The Letter from Hell

By Rachel M. Walaskay

The clandestine letter arrived too late to fulfill its weighty purpose. Upon being deposited into the mailbox by the postal carrier, it sank to the bottom, buried under the accompanying pile of junk mail consisting of advertisement fliers and coupon booklets and lay heavy with remorse. At a glance, the envelope itself was unremarkable – the names and addresses of sender and recipient scrawled out on the face by an unsophisticated pen. Yet, the contents enshrouded within the folds of that envelope carried a significant burden. As her hand reached in to remove the contents of the mailbox, she almost missed the plain envelope resting unobtrusively at the bottom. But as she began to ease the door closed, she noticed the lonely post. Dipping her hand into the mailbox, she scooped it out and absently sorted it into the pile she had already gathered up in her arms, and retreated back into her charming cottage. She set the parcels in the usual spot, atop a small waist-height hallway cabinet that served as a sort of low-priority dumping ground for superfluous correspondences. Some time later, she returned to the spot where the letter now sat buried under the mountain of junk mail. Spring cleaning compelled her to clear out the clutter so that she could revitalize her domicile and begin the process of collecting anew. At first, she began by simply sweeping the entire lot into a trash bag. This, of course, resulted in an avalanche of parcels cascading onto the floor like a waterfall. So, she took a different approach and started sorting through the articles a dozen or so at a time. Once she got her rhythm, it didn’t take long for her to

work through the bulk of the refuse. And, soon she would be rid of all of the excess print materials that plagued her entry-way. As she shuffled and sorted, she nearly missed the letter, which was sandwiched between a Macy’s sale advertisement from last October and an expired pizza coupon insert. However, one crisp, white corner jutted out revealing the misfit envelope. Delicately grabbing the corner between her thumb and forefinger, she gently slipped it out from the pile to reveal the missed message. The handwriting of the sender seemed vaguely familiar, but she did not recognize the return address, so she was unable to surmise who might have sent the item at a glance. Carefully, she slid her finger under the flap to ease the top of the envelope open and reveal the contents. The envelope was sealed irritatingly tight, and to her frustration, she could not open it without effectively destroying it; finally, she managed to rip it apart. Securely tucked inside was a single unharmed sheet of tri-folded paper. She liberated it from the massacred envelope and unfolded it to reveal a solitary message scribed in black ink. It read, “I’m sorry. Please forgive me, ~B~” She froze in startled recognition; such a gesture was completely unexpected. Shock kept her fixed in the spot where she stood. Never had she expected him to finally acknowledge his wrongdoing, nor to suddenly develop a moral compass guided by conscience and compassion. Was this some kind of a joke? How was this even possible? He had died suddenly in a car accident nearly six months ago, and here she was holding an apology, hand-written by her interminably unrepentant, long-time absent ex-husband. More questions raced through her mind, and like a hand reaching out from the grave, she felt him clutching at her heart, making it furiously race and pound with the familiar sting of bitterness and resentment. “No,” she thought… “I will not give him power over me again.” Long ago, she had made this promise to herself. She was free of him, and she would never allow him to manipulate and control her again.
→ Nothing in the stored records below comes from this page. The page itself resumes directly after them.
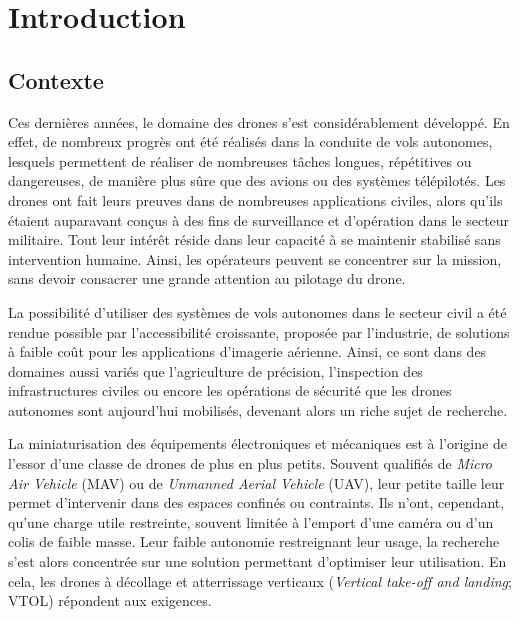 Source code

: \chapter*{Introduction}


\section*{Contexte}
Ces dernières années, le domaine des drones s'est considérablement développé. En effet, de nombreux progrès ont été réalisés dans la conduite de vols autonomes, lesquels permettent de réaliser de nombreuses tâches longues, répétitives ou dangereuses, de manière plus sûre que des avions ou des systèmes télépilotés. Les drones ont fait leurs preuves dans de nombreuses applications civiles, alors qu'ils étaient auparavant conçus à des fins de surveillance et d'opération dans le secteur militaire. Tout leur intérêt réside dans leur capacité à se maintenir stabilisé sans intervention humaine. Ainsi, les opérateurs peuvent se concentrer sur la mission, sans devoir consacrer une grande attention au pilotage du drone. 

La possibilité d'utiliser des systèmes de vols autonomes dans le secteur civil a été rendue possible par l'accessibilité croissante, proposée par l'industrie, de solutions à faible coût pour les applications d'imagerie aérienne. Ainsi, ce sont dans des domaines aussi variés que l'agriculture de précision,  l'inspection des infrastructures civiles ou encore les opérations de sécurité que les drones autonomes sont aujourd'hui mobilisés, devenant alors un riche sujet de recherche.

La miniaturisation des équipements électroniques et mécaniques est à l'origine de l'essor d'une classe de drones de plus en plus petits. Souvent qualifiés de \textit{Micro Air Vehicle} (MAV) ou de \textit{Unmanned Aerial Vehicle} (UAV), leur petite taille leur permet d'intervenir dans des espaces confinés ou contraints. Ils n'ont, cependant, qu'une charge utile restreinte, souvent limitée à l'emport d'une caméra ou d'un colis de faible masse. Leur faible autonomie restreignant leur usage, la recherche s'est alors concentrée sur une solution permettant d'optimiser leur utilisation. En cela, les drones à décollage et atterrissage verticaux (\textit{Vertical take-off and landing}; VTOL) répondent aux exigences.

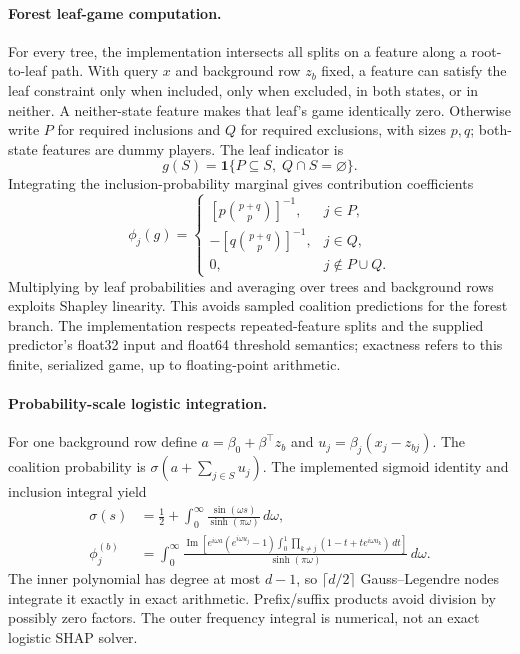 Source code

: \documentclass{article}
\begin{document}
\paragraph{Forest leaf-game computation.}
For every tree, the implementation intersects all splits on a feature along a root-to-leaf path. With query $x$ and background row $z_b$ fixed, a feature can satisfy the leaf constraint only when included, only when excluded, in both states, or in neither. A neither-state feature makes that leaf's game identically zero. Otherwise write $P$ for required inclusions and $Q$ for required exclusions, with sizes $p,q$; both-state features are dummy players. The leaf indicator is
\begin{equation}
 g(S)=\mathbf{1}\{P\subseteq S,\;Q\cap S=\varnothing\}.
\end{equation}
Integrating the inclusion-probability marginal gives contribution coefficients
\begin{equation}
 \phi_j(g)=\begin{cases}
   [p\binom{p+q}{p}]^{-1},&j\in P,\\
   -[q\binom{p+q}{p}]^{-1},&j\in Q,\\
   0,&j\notin P\cup Q.
 \end{cases} \label{eq:leaf}
\end{equation}
Multiplying by leaf probabilities and averaging over trees and background rows exploits Shapley linearity. This avoids sampled coalition predictions for the forest branch. The implementation respects repeated-feature splits and the supplied predictor's float32 input and float64 threshold semantics; exactness refers to this finite, serialized game, up to floating-point arithmetic.

\paragraph{Probability-scale logistic integration.}
For one background row define $a=\beta_0+\beta^\top z_b$ and $u_j=\beta_j(x_j-z_{bj})$. The coalition probability is $\sigma(a+\sum_{j\in S}u_j)$. The implemented sigmoid identity and inclusion integral yield
\begin{align}
 \sigma(s)&=\tfrac12+\int_0^\infty\frac{\sin(\omega s)}{\sinh(\pi\omega)}\,d\omega,\\
 \phi_j^{(b)}&=\int_0^\infty\!\frac{\operatorname{Im}\!\left[e^{i\omega a}(e^{i\omega u_j}-1)
 \int_0^1\prod_{k\ne j}(1-t+t e^{i\omega u_k})\,dt\right]}
 {\sinh(\pi\omega)}\,d\omega. \label{eq:logistic}
\end{align}
The inner polynomial has degree at most $d-1$, so $\lceil d/2\rceil$ Gauss--Legendre nodes integrate it exactly in exact arithmetic. Prefix/suffix products avoid division by possibly zero factors. The outer frequency integral is numerical, not an exact logistic SHAP solver.
\end{document}
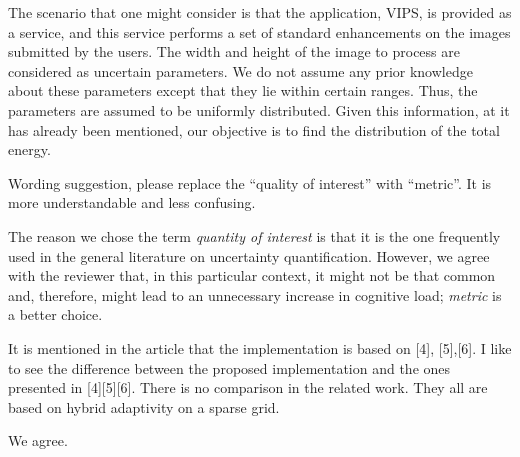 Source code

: \begin{authors}
The scenario that one might consider is that the application, VIPS, is provided
as a service, and this service performs a set of standard enhancements on the
images submitted by the users. The width and height of the image to process are
considered as uncertain parameters. We do not assume any prior knowledge about
these parameters except that they lie within certain ranges. Thus, the
parameters are assumed to be uniformly distributed. Given this information, at
it has already been mentioned, our objective is to find the distribution of the
total energy.

\begin{actions}
\end{actions}
\end{authors}

\begin{reviewer}
Wording suggestion, please replace the ``quality of interest'' with ``metric''.
It is more understandable and less confusing.
\end{reviewer}

\begin{authors}
The reason we chose the term \emph{quantity of interest} is that it is the one
frequently used in the general literature on uncertainty quantification.
However, we agree with the reviewer that, in this particular context, it might
not be that common and, therefore, might lead to an unnecessary increase in
cognitive load; \emph{metric} is a better choice.

\begin{actions}
\end{actions}
\end{authors}

\begin{reviewer}
It is mentioned in the article that the implementation is  based on [4],
[5],[6]. I like to see the difference between the proposed implementation and
the ones presented in [4][5][6]. There is no comparison in the related work.
They all are based on hybrid adaptivity on a sparse grid.
\end{reviewer}

\begin{authors}
We agree.

\begin{actions}
\end{actions}
\end{authors}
“He is dead and buried,” she declared aloud. “May he burn in hell right where he belongs!” And she marched into the kitchen. Sliding open the drawer next to her classic model gas stove, she retrieved a lighter, which she promptly lit. The flame flickered to life. Lighting the corner of the letter, she walked over to the kitchen sink and placed the burning paper in the tub, where she watched it smoulder until it was nothing but ash.